Weight Outcomes for Nonsurgical Treatments
The participants in the LCD-GT group were more obese than those in the IT and GT groups at baseline (Table 2). Compliance was lower for IT than for GT and LCD-GT (p<0.001). This difference was attenuated when the analysis was restricted to males (IT: 68.3%; GT: 76.4%; LCD-GT: 77.1%; p=0.57). There was a mean weight regain of 3.7±0.7 kg during follow-up and the proportion of patients achieving a >5% loss of body weight decreased from 56.9 post-treatment to 48.1% at follow-up. Both weight loss and weight regain were unevenly distributed among NS alternatives (Table 2). LCD-GT was the most effective treatment, with 84.3% and 65.7% of the patients achieving >5% and >10% weight loss, respectively, followed by GT and IT, which were equally effective (p=0.35 when comparing weight loss at the service). At follow-up there was a 9.5±1.3 kg (p<0.001) weight regain in the LCD-GT group (Figure 2). Compared to baseline, LCD-GT was still the most effective NS alternative, eg. based on percent weight loss, with 56.7% and 41.8% maintaining >5% and >10% loss of body weight, respectively (Figure 2).

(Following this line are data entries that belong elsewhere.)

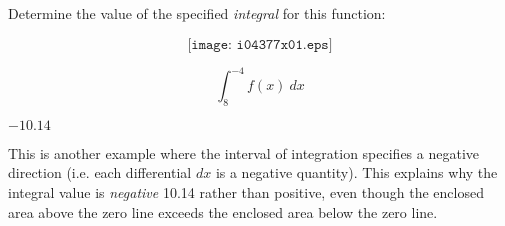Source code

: 

Determine the value of the specified {\it integral} for this function:

$$\texttt{[image: i04377x01.eps]}$$

$$\int_{8}^{-4} f(x) \> dx$$







$-10.14$

\vskip 10pt

This is another example where the interval of integration specifies a negative direction (i.e. each differential $dx$ is a negative quantity).  This explains why the integral value is {\it negative} 10.14 rather than positive, even though the enclosed area above the zero line exceeds the enclosed area below the zero line.











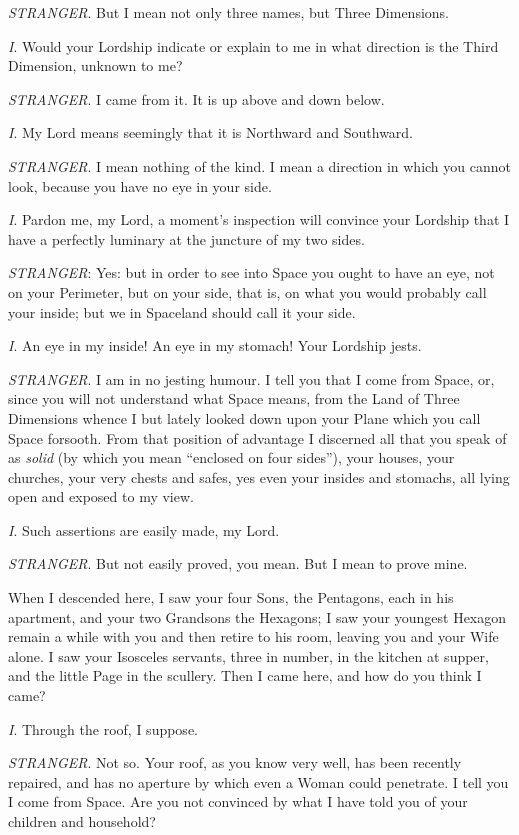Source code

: \documentclass[10pt, kindle, oneside]{kindle}
\begin{document}
\emph{STRANGER}. But I mean not only three names, but Three Dimensions.

\emph{I}. Would your Lordship indicate or explain to me in what direction is the
Third Dimension, unknown to me?

\emph{STRANGER}. I came from it. It is up above and down below.

\emph{I}. My Lord means seemingly that it is Northward and Southward.

\emph{STRANGER}. I mean nothing of the kind. I mean a direction in which you cannot
look, because you have no eye in your side.

\emph{I}. Pardon me, my Lord, a moment's inspection will convince your Lordship that
I have a perfectly luminary at the juncture of my two sides.

\emph{STRANGER}: Yes: but in order to see into Space you ought to have an eye, not on
your Perimeter, but on your side, that is, on what you would probably call
your inside; but we in Spaceland should call it your side.

\emph{I}. An eye in my inside! An eye in my stomach! Your Lordship jests.

\emph{STRANGER}. I am in no jesting humour. I tell you that I come from Space, or,
since you will not understand what Space means, from the Land of Three
Dimensions whence I but lately looked down upon your Plane which you call
Space forsooth. From that position of advantage I discerned all that you speak
of as \emph{solid} (by which you mean ``enclosed on four sides''), your houses, your
churches, your very chests and safes, yes even your insides and stomachs, all
lying open and exposed to my view.

\emph{I}. Such assertions are easily made, my Lord.

\emph{STRANGER}. But not easily proved, you mean. But I mean to prove mine.

When I descended here, I saw your four Sons, the Pentagons, each in his
apartment, and your two Grandsons the Hexagons; I saw your youngest Hexagon
remain a while with you and then retire to his room, leaving you and your Wife
alone. I saw your Isosceles servants, three in number, in the kitchen at
supper, and the little Page in the scullery. Then I came here, and how do you
think I came?

\emph{I}. Through the roof, I suppose.

\emph{STRANGER}. Not so. Your roof, as you know very well, has been recently
repaired, and has no aperture by which even a Woman could penetrate. I tell
you I come from Space. Are you not convinced by what I have told you of your
children and household?
\end{document}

Remission and Incidence of Type 2 Diabetes
Weight loss in subjects with baseline T2D was comparable to that in subjects without T2D for all the treatment alternatives (data not shown). Subjects with baseline T2D receiving NS were older than those without diabetes (52.4±1.0 vs 43.8±0.6 years, p<0.001) and maintained their weight loss to follow-up (Table 3), while subjects without T2D regained some weight (from BMI 37.3±0.3 to 38.7±0.4 kg/m2, p<0.001).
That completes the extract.